We can support you at all stages along your journey.
LANDLORDS
Being a landlord starts with the purchase of your first property or perhaps a property that you inherit. It’s essential that you understand the tax implications along with all the regulations on renting a property, finding the right tenant and making sure you get a good return on your investment.
CAPITAL GAINS TAX (CGT)
When a property is sold, you may have a Capital Gains Tax liability on any increase in its value. There are various costs you can deduct and tax reliefs that can be claimed. For an individual you will need to file a CGT Return within 30 days and pay over any tax owing so it’s essential to review this prior to sale so that you know what to expect.

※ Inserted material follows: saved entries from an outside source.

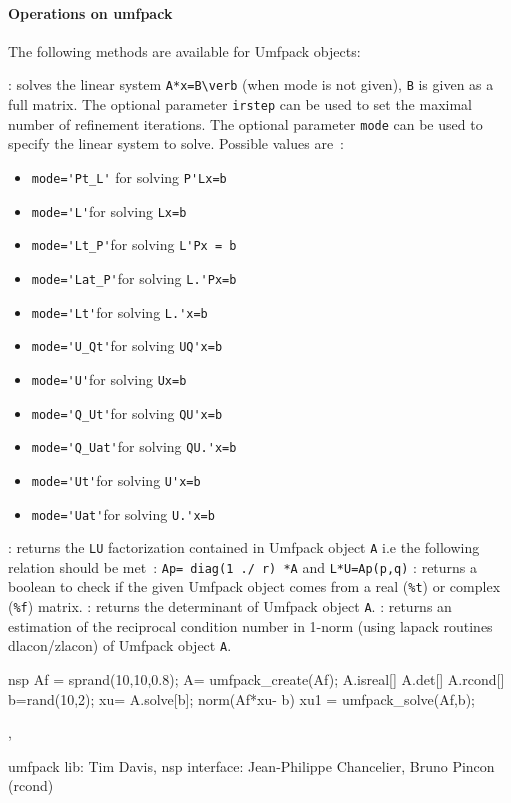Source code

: \paragraph{Operations on umfpack}
The following methods are available for Umfpack objects:
\begin{varlist}
  : solves the linear system \verb+A*x=B\verb+ (when mode is not given), \verb+B+ is given as a full 
   matrix. The optional parameter \verb+irstep+ can be used to set the maximal number of refinement iterations.
   The optional parameter \verb+mode+ can be used to specify the linear system to solve. Possible values are~:
     \begin{itemize} 
        \item \verb+mode='Pt_L'+ for solving \verb+P'Lx=b+
        \item \verb+mode='L'+for solving \verb+Lx=b+
        \item \verb+mode='Lt_P'+for solving \verb+L'Px = b+
        \item \verb+mode='Lat_P'+for solving \verb+L.'Px=b+
        \item \verb+mode='Lt'+for solving \verb+L.'x=b+
        \item \verb+mode='U_Qt'+for solving \verb+UQ'x=b+
        \item \verb+mode='U'+for solving \verb+Ux=b+
        \item \verb+mode='Q_Ut'+for solving \verb+QU'x=b+
        \item \verb+mode='Q_Uat'+for solving \verb+QU.'x=b+
        \item \verb+mode='Ut'+for solving \verb+U'x=b+
        \item \verb+mode='Uat'+for solving \verb+U.'x=b+
     \end{itemize}
  : returns the \verb+LU+ factorization contained in Umfpack object \verb+A+ i.e the following relation should be met~: \verb+Ap= diag(1 ./ r) *A+ and 
  \verb+L*U=Ap(p,q)+ 
  : returns a boolean to check if the given Umfpack object comes from a real 
  (\verb+%t+) or complex (\verb+%f+) matrix. 
  : returns the determinant of Umfpack object \verb+A+.
  : returns an estimation of the reciprocal condition
  number in 1-norm (using lapack routines dlacon/zlacon) of Umfpack object \verb+A+.
  \end{varlist}

\begin{examples}
\begin{mintednsp}{nsp}
Af = sprand(10,10,0.8);
A= umfpack_create(Af);
A.isreal[]
A.det[] 
A.rcond[] 
b=rand(10,2); 
xu= A.solve[b]; 
norm(Af*xu- b) 
xu1 = umfpack_solve(Af,b);
\end{mintednsp}
\end{examples}

\begin{manseealso}
, 
\end{manseealso}


\begin{authors}
   umfpack lib: Tim Davis, nsp interface: Jean-Philippe Chancelier,
   Bruno Pincon (rcond)
\end{authors}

MAKING TAX DIGITAL (MTD) FOR LANDLORDS
The current MTD rules for business will soon be extended to include landlords from 6 April 2023. This means that all landlords, both individuals and other structures, will need to keep digital records and submit quarterly information to HMRC. Those clients wanting to continue to use spreadsheets for record keeping can do so, as long as they use HMRC approved bridging software to file their information. Alternatively you can use cloud accounting to computerise your systems, this is accessible on any device and you’ll have up to date financial information about your business at your finger-tips.
INCOME SOURCES
There are many different ways to invest on property - BTL, HMO, Rent2Rent, flip, trader, FHL, Airbnb, serviced accommodation and rent a room. Each one has varying tax implications so it’s essential to know what applies to you.
MORTGAGE INTEREST RELIEF
With HMRC restricting tax relief on mortgage interest over the last few years, this has caused many individuals to suddenly have a much larger tax liability on their property income each year. Not only that, as the mortgage interest is not seen as an expense, but as a tax reducer, then their gross income is now higher, this can push other income into higher rates of tax and may now give you a child benefit charge.
REVENUE EXPENSES VS IMPROVEMENTS
It is essential to any property investor that they understand the difference between tax deductible expenses and capital improvements. Spending money now on improvements may improve the rate of return but you won’t get tax relief on these costs until you dispose of the property.
OWNERSHIP AND STRUCTURE
We can assess your current and future plans in building your property portfolio and advise on your structure options to put forward a proposal that works best for you. This is regularly reviewed to ensure it continues to work for you and also assist in changes if necessary.